Kharasch-Sosnovsky reaction allylic oxidation

This chapter will begin with a discussion of the role of chiral copper(I) and (II) complexes in group-transfer processes with an emphasis on alkene cyclo-propanation and aziridination. This discussion will be followed by a survey of enantioselective variants of the Kharasch-Sosnovsky reaction, an allylic oxidation process. Section II will review the extensive efforts that have been directed toward the development of enantioselective, Cu(I) catalyzed conjugate addition reactions and related processes. The discussion will finish with a survey of the recent advances that have been achieved by the use of cationic, chiral Cu(II) complexes as chiral Lewis acids for the catalysis of cycloaddition, aldol, Michael, and ene reactions. 

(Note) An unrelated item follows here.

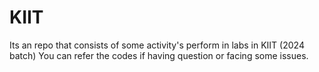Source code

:# KIIT
Its an repo that consists of some activity's perform in labs in KIIT (2024 batch) 
You can refer the codes if having question or facing some issues.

The allylic acyloxylation of alkenes, the Kharasch-Sosnovsky reaction, Eq. 81, would be an effective route to nonracemic allylic alcohol derivatives, if efficient, enantioselective catalysts were available. The reaction is mediated by a variety of copper salts, and as such, has been the target of considerable research in an attempt to render the process enantioselective. The original reaction conditions described by Kharasch require high temperatures when CuBr is used as the catalyst (93). However, the use of CuOTf (PhH)0 5 allows the reaction to proceed at temperatures as low as -20°C. Unfortunately, long reaction times are endemic in these processes and the use of excess alkene (2-100 equiv) is conventional. Most yields reported in this field are based on the oxidant. 

Scheme 8. General mechanism of the copper-catalyzed allylic oxidation of alkenes (Kharasch-Sosnovsky reaction).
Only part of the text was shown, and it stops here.